Cette propriété permet d’ajuster la taille des fontes de manière à ce que chacune des polices déclarées dans la propriété font-family ait la même hauteur d’x apparente. La valeur de cette propriété est un nombre décimal, à vous de voir quelle est la valeur la plus adaptée à votre chaîne de déclaration de fonte. Il n’y a malheureusement pas de recette miracle ici… il faut tester.

/* C'est beaucoup mieux */
p {
font-family : "Garamond", "Times New Roman", Times, serif;
font-size-adjust : 0.5;
}

Choisir le comportement que l’on veut.

L’idéal, ce serait de pouvoir choisir le comportement que l’on souhaite selon les cas d’utilisation. S’il existe beaucoup de ressources qui expliquent comment faire en sorte que Firefox réagisse comme Safari et Chrome, il est par contre beaucoup plus difficile de trouver comment faire l’inverse.

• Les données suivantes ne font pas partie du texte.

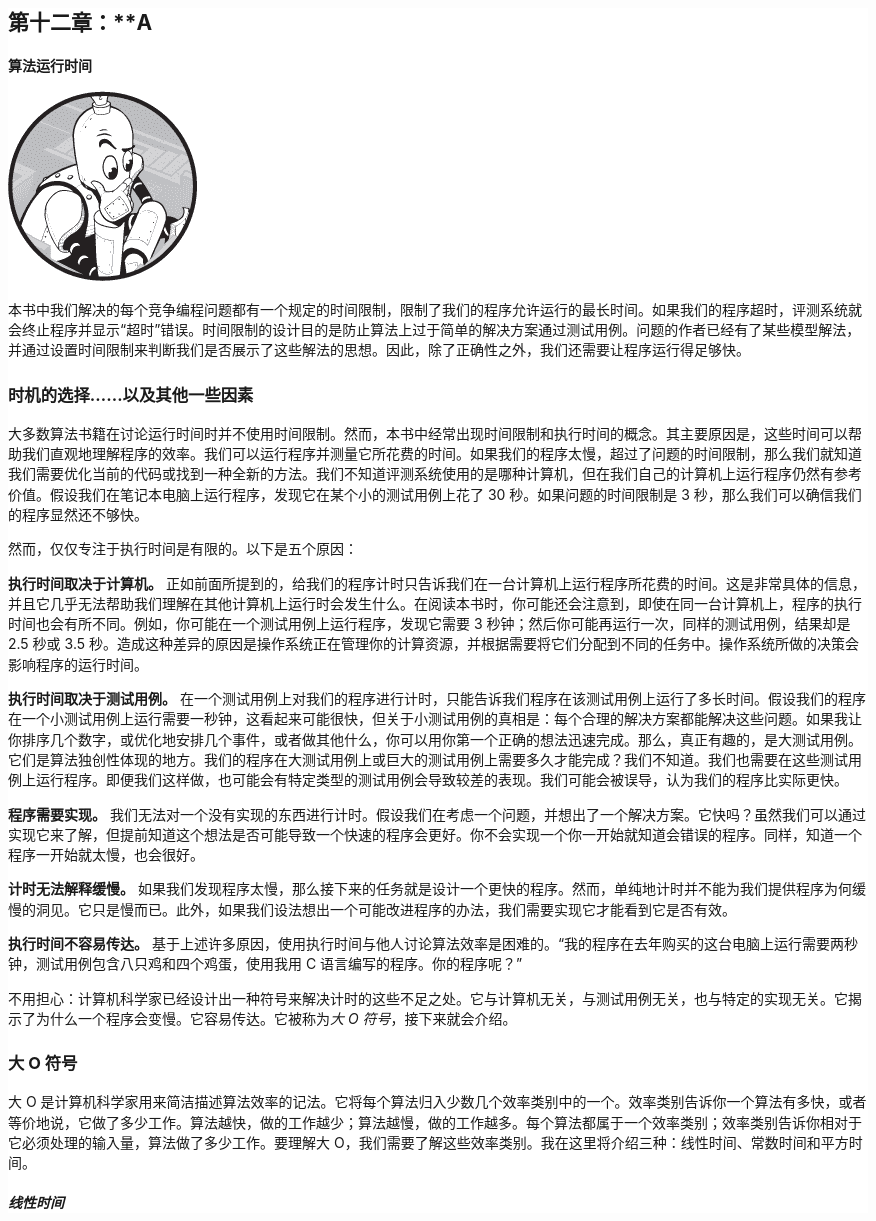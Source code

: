 ## 第十二章：**A

**算法运行时间**

![Image](img/common01.jpg)

本书中我们解决的每个竞争编程问题都有一个规定的时间限制，限制了我们的程序允许运行的最长时间。如果我们的程序超时，评测系统就会终止程序并显示“超时”错误。时间限制的设计目的是防止算法上过于简单的解决方案通过测试用例。问题的作者已经有了某些模型解法，并通过设置时间限制来判断我们是否展示了这些解法的思想。因此，除了正确性之外，我们还需要让程序运行得足够快。

### **时机的选择……以及其他一些因素**

大多数算法书籍在讨论运行时间时并不使用时间限制。然而，本书中经常出现时间限制和执行时间的概念。其主要原因是，这些时间可以帮助我们直观地理解程序的效率。我们可以运行程序并测量它所花费的时间。如果我们的程序太慢，超过了问题的时间限制，那么我们就知道我们需要优化当前的代码或找到一种全新的方法。我们不知道评测系统使用的是哪种计算机，但在我们自己的计算机上运行程序仍然有参考价值。假设我们在笔记本电脑上运行程序，发现它在某个小的测试用例上花了 30 秒。如果问题的时间限制是 3 秒，那么我们可以确信我们的程序显然还不够快。

然而，仅仅专注于执行时间是有限的。以下是五个原因：

**执行时间取决于计算机。** 正如前面所提到的，给我们的程序计时只告诉我们在一台计算机上运行程序所花费的时间。这是非常具体的信息，并且它几乎无法帮助我们理解在其他计算机上运行时会发生什么。在阅读本书时，你可能还会注意到，即使在同一台计算机上，程序的执行时间也会有所不同。例如，你可能在一个测试用例上运行程序，发现它需要 3 秒钟；然后你可能再运行一次，同样的测试用例，结果却是 2.5 秒或 3.5 秒。造成这种差异的原因是操作系统正在管理你的计算资源，并根据需要将它们分配到不同的任务中。操作系统所做的决策会影响程序的运行时间。

**执行时间取决于测试用例。** 在一个测试用例上对我们的程序进行计时，只能告诉我们程序在该测试用例上运行了多长时间。假设我们的程序在一个小测试用例上运行需要一秒钟，这看起来可能很快，但关于小测试用例的真相是：每个合理的解决方案都能解决这些问题。如果我让你排序几个数字，或优化地安排几个事件，或者做其他什么，你可以用你第一个正确的想法迅速完成。那么，真正有趣的，是大测试用例。它们是算法独创性体现的地方。我们的程序在大测试用例上或巨大的测试用例上需要多久才能完成？我们不知道。我们也需要在这些测试用例上运行程序。即便我们这样做，也可能会有特定类型的测试用例会导致较差的表现。我们可能会被误导，认为我们的程序比实际更快。

**程序需要实现。** 我们无法对一个没有实现的东西进行计时。假设我们在考虑一个问题，并想出了一个解决方案。它快吗？虽然我们可以通过实现它来了解，但提前知道这个想法是否可能导致一个快速的程序会更好。你不会实现一个你一开始就知道会错误的程序。同样，知道一个程序一开始就太慢，也会很好。

**计时无法解释缓慢。** 如果我们发现程序太慢，那么接下来的任务就是设计一个更快的程序。然而，单纯地计时并不能为我们提供程序为何缓慢的洞见。它只是慢而已。此外，如果我们设法想出一个可能改进程序的办法，我们需要实现它才能看到它是否有效。

**执行时间不容易传达。** 基于上述许多原因，使用执行时间与他人讨论算法效率是困难的。“我的程序在去年购买的这台电脑上运行需要两秒钟，测试用例包含八只鸡和四个鸡蛋，使用我用 C 语言编写的程序。你的程序呢？”

不用担心：计算机科学家已经设计出一种符号来解决计时的这些不足之处。它与计算机无关，与测试用例无关，也与特定的实现无关。它揭示了为什么一个程序会变慢。它容易传达。它被称为*大 O 符号*，接下来就会介绍。

### 大 O 符号

大 O 是计算机科学家用来简洁描述算法效率的记法。它将每个算法归入少数几个效率类别中的一个。效率类别告诉你一个算法有多快，或者等价地说，它做了多少工作。算法越快，做的工作越少；算法越慢，做的工作越多。每个算法都属于一个效率类别；效率类别告诉你相对于它必须处理的输入量，算法做了多少工作。要理解大 O，我们需要了解这些效率类别。我在这里将介绍三种：线性时间、常数时间和平方时间。

#### *线性时间*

Les équipes de Google et de Typekit ont travaillé dur sur la question et proposent une solution assez élégante à base de Javascript qui vous permet de choisir le comportement de votre choix : Web Font Loader. Cette bibliothèque Javascript vous permet de contrôler très finement le chargement de vos polices et leur affichage. Son utilisation est des plus simples.

Tout d’abord, il vous faut une feuille de style qui comporte uniquement vos déclarations @font-face (vous pouvez aussi faire appel directement aux feuilles de style fournies par certains services de fontes comme FontDeck ou Google Font Directory)

@font-face{
    font-family : "maFonte";

    src : url('maFonte.eot');

    src : local('☺'),
    url('maFonte.woff') format('woff'),
    url('maFonte.svg#abcd') format('svg'),
    url('maFonte.ttf') format('truetype');
}

Ensuite, il vous faut appeler cette feuille de style via le script Web Font Loader

<script>
WebFontConfig = {
    custom: { families: ['maFonte'],
              urls: [ 'http://yourwebsite.com/styles.css' ] }
};
 
(function() {
    var wf = document.createElement('script');
    wf.src = ('https:' == document.location.protocol ? 'https' : 'http') + '://ajax.googleapis.com/ajax/libs/webfont/1/webfont.js';
    wf.async = 'true';
    var s = document.getElementsByTagName('script')[0];
    s.parentNode.insertBefore(wf, s);
})();
</script>

De cette manière, le chargement des polices va être monitoré par le script qui va, selon l’état du chargement (en cours, terminé ou échoué, globalement ou bien fonte par fonte), attacher des classes à votre page HTML, ce qui va vous permettre de choisir le comportement que vous voulez simplement via CSS.

En admettant que votre chaîne de déclaration de fonte soit la suivante

p {
font-family : "maFonte", Arial, sans-serif;
}

Pour toujours avoir un comportement comme celui de Safari il faut rajouter la règle suivante :

.wf-mafonte-n4-loading p {
visibility:hidden;
}

Pour toujours avoir un comportement comme celui de Firefox il faut rajouter la règle suivante :

.wf-mafonte-n4-loading p { 
font-family : Arial, sans-serif;
}

Conclusion

Que vous soyez pro Safari ou pro Firefox peu importe, désormais vous êtes équipé pour contrôler le chargement de vos fontes. Dans tous les cas, je vous encourage à toujours penser à vos utilisateurs et à tester au maximum les différents contextes d’utilisation pour vous rendre compte de ce qui se passe. Tout le monde n’a pas le dernier navigateur à la mode associé à une connexion haut-débit.